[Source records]
--------------------------------

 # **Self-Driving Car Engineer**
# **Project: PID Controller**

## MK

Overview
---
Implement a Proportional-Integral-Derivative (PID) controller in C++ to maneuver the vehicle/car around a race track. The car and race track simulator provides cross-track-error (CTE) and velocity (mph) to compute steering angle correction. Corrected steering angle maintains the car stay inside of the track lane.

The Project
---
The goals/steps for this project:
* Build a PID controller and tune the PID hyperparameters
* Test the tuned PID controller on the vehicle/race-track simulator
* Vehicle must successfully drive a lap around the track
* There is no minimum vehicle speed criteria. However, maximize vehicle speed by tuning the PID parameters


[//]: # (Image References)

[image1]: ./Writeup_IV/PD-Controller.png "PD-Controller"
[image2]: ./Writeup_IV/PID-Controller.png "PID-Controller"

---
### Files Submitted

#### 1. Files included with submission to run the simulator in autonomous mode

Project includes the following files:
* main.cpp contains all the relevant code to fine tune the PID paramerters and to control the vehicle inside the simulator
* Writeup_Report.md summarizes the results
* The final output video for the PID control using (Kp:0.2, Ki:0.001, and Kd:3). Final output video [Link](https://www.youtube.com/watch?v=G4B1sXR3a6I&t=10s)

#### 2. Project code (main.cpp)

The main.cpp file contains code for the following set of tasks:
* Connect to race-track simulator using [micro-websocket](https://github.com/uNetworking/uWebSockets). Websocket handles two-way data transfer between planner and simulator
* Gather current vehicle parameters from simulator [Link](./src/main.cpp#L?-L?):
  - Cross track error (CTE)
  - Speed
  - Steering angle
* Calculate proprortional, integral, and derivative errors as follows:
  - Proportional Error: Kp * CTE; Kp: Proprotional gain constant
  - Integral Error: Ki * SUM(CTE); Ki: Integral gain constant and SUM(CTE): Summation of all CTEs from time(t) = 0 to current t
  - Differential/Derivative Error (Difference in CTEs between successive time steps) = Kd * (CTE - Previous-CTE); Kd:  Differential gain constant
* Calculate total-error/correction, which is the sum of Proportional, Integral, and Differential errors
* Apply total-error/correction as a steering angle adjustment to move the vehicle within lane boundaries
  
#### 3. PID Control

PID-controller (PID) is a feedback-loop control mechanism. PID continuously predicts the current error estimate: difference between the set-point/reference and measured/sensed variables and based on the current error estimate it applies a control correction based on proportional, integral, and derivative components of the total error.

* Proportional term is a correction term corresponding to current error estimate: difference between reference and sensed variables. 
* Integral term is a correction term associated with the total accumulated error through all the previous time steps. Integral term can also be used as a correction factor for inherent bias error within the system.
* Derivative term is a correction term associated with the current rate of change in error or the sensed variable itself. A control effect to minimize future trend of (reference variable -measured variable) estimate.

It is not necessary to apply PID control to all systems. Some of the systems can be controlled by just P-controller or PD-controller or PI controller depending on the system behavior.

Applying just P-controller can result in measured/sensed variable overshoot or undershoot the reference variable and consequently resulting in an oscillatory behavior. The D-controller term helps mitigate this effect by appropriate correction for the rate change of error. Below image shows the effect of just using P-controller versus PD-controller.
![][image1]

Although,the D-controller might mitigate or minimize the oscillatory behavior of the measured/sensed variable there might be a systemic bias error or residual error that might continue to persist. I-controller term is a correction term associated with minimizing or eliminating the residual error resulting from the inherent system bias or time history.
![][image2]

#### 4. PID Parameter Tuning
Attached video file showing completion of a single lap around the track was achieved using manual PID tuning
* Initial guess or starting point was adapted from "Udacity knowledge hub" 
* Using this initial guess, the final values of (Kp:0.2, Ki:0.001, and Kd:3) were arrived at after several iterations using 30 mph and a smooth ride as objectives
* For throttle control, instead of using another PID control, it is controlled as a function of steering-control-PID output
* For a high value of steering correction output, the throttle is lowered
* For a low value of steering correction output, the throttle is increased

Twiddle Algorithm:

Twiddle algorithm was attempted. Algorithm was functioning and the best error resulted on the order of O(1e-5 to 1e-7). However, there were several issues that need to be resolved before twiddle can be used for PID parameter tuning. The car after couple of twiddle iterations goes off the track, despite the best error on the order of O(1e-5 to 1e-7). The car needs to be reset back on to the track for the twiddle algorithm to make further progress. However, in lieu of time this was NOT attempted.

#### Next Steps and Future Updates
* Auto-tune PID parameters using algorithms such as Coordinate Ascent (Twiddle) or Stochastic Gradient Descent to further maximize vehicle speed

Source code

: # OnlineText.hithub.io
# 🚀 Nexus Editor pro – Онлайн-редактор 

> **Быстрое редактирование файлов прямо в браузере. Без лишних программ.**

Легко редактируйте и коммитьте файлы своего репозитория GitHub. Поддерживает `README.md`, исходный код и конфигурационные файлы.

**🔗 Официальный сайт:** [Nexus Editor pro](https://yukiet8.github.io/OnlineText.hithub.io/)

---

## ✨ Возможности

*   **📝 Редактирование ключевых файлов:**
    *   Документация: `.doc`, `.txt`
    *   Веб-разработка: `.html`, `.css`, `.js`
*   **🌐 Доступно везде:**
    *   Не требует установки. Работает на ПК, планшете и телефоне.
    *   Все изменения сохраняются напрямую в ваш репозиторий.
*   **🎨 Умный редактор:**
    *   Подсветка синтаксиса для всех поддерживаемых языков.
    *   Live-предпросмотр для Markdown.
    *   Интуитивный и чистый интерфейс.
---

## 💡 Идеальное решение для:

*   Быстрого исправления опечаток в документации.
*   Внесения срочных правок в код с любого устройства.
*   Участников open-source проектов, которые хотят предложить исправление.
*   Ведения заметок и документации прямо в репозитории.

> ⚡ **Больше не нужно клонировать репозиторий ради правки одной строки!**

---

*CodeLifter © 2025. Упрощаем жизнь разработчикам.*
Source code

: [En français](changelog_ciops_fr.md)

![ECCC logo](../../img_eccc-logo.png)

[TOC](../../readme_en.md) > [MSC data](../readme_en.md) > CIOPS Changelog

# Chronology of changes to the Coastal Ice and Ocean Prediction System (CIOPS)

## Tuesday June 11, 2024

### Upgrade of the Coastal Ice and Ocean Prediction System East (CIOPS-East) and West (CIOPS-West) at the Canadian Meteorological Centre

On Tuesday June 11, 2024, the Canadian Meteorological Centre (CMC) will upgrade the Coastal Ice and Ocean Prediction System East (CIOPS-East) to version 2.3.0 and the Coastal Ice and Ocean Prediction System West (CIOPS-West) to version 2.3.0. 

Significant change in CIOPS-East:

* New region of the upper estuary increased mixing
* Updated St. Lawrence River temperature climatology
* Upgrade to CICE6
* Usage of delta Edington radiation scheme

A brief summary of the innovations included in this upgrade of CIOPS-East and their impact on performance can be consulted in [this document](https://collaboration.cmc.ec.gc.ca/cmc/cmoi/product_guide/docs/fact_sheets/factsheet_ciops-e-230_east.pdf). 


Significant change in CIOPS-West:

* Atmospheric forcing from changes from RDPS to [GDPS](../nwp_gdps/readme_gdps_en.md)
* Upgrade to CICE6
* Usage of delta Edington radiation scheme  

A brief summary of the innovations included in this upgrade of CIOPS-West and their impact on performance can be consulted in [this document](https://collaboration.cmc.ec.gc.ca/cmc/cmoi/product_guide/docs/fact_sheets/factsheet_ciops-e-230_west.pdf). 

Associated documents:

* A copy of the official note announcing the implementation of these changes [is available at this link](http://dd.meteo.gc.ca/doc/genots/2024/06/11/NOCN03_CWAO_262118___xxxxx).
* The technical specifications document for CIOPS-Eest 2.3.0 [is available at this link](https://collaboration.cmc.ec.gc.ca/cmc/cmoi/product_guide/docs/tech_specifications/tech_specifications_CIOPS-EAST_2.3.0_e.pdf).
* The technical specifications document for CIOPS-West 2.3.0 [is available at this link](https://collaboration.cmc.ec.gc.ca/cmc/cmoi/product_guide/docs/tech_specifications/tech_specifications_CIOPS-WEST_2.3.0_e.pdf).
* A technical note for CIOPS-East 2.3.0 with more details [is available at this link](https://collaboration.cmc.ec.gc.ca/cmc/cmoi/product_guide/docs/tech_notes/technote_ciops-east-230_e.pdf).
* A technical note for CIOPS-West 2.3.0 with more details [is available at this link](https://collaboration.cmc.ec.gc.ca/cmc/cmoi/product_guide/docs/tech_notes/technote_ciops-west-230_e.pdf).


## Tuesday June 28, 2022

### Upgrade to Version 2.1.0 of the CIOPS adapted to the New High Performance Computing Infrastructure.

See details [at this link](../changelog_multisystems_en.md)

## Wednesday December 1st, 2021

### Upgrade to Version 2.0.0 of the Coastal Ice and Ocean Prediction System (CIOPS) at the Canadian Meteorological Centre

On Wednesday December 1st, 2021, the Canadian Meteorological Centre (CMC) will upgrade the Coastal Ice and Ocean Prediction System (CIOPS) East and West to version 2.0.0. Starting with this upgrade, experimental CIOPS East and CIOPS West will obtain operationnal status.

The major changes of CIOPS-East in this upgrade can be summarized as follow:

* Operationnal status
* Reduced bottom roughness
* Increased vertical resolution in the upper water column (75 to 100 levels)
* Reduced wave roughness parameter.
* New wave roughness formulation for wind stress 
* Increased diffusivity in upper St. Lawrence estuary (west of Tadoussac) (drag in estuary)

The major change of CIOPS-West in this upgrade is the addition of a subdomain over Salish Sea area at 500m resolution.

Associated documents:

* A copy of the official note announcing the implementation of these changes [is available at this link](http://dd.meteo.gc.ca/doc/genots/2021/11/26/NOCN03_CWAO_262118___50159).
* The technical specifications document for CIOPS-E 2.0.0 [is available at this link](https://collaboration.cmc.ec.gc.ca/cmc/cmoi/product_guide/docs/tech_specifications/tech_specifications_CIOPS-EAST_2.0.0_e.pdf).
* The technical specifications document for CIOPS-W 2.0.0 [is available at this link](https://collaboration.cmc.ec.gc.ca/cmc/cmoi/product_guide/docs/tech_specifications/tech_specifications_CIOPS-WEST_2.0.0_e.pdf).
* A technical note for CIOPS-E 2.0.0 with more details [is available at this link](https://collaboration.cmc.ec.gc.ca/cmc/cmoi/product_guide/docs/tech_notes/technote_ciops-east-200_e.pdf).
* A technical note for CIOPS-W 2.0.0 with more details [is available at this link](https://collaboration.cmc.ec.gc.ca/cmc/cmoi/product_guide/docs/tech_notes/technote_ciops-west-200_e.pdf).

--------------------------------

(TASK INSTRUCTIONS)
This exercise requires the lines of the entries containing the string "Edington".

(TASK RESULT)
* Usage of delta Edington radiation scheme
* Usage of delta Edington radiation scheme  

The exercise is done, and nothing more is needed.